NYC: Garment District Whimsey
Most people, New Yorkers and visitors alike, view the Garment District as dull and gray, grim even.
And that's certainly the way I saw it, from my mid-teens, upon my first visit to the loft where my Great-Uncle Moniek worked in his brother's business, until a few years ago.
But then I realized that architecturally, at least, the Garment District can be interesting and even whimsical. Keep a sharp lookout upward as you walk through the District and you'll find trolls, grotesques, and mascarons. You'll also find a variety of old-fashioned craftsmanship, from intricate bricklaying to marble, granite, and terra-cotta sculpture.
The characters here are just below the cornice at of the third floor of 49 W. 38th Street. The frieze across to top of the fourth floor is even more elaborate, with alternating figures of animals and plants, intricately carved pilasters, and a pair of mustachioed and bearded mascarons. The upper floors are faced in brick and show off patterns made by master bricklayers.

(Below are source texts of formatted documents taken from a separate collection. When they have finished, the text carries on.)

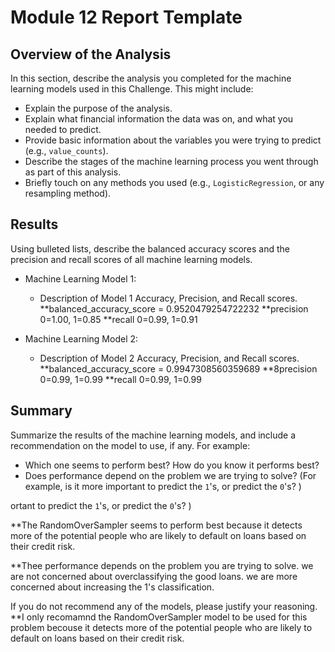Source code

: # Module 12 Report Template

## Overview of the Analysis

In this section, describe the analysis you completed for the machine learning models used in this Challenge. This might include:

* Explain the purpose of the analysis.
* Explain what financial information the data was on, and what you needed to predict.
* Provide basic information about the variables you were trying to predict (e.g., `value_counts`).
* Describe the stages of the machine learning process you went through as part of this analysis.
* Briefly touch on any methods you used (e.g., `LogisticRegression`, or any resampling method).

## Results

Using bulleted lists, describe the balanced accuracy scores and the precision and recall scores of all machine learning models.

* Machine Learning Model 1:
  * Description of Model 1 Accuracy, Precision, and Recall scores.
**balanced_accuracy_score = 0.9520479254722232
**precision 0=1.00, 1=0.85
**recall 0=0.99, 1=0.91

* Machine Learning Model 2:
  * Description of Model 2 Accuracy, Precision, and Recall scores.
**balanced_accuracy_score = 0.9947308560359689
**8precision 0=0.99, 1=0.99
**recall 0=0.99, 1=0.99
## Summary

Summarize the results of the machine learning models, and include a recommendation on the model to use, if any. For example:
* Which one seems to perform best? How do you know it performs best?
* Does performance depend on the problem we are trying to solve? (For example, is it more important to predict the `1`'s, or predict the `0`'s? )

ortant to predict the `1`'s, or predict the `0`'s? )

**The RandomOverSampler seems to perform best because it detects more of the potential people who are likely to default on loans based on their credit risk.

**Thee performance depends on the problem you are trying to solve. we are not concerned about overclassifying the good loans.  we are more concerned about increasing the 1's classification.

If you do not recommend any of the models, please justify your reasoning.
**I only recomamnd the RandomOverSampler model to be used for this problem becouse it
detects more of the potential people who are likely to default on loans based on their credit risk.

What you probably won't see are gargoyles. The word, gargoyle, derives from the French gargouille, or throat, from which the verb, to gargle, also originates. So a gargoyle spouts water, whereas a grotesque does not. Grotesques are also called chimera.
The origins of grotesques was to scare away evil spirits, which the Garment District probably does have to some degree, but you'll also find plenty of friendly spirits there. Do visit and enjoy treasure-hunting the many fine architectural details there.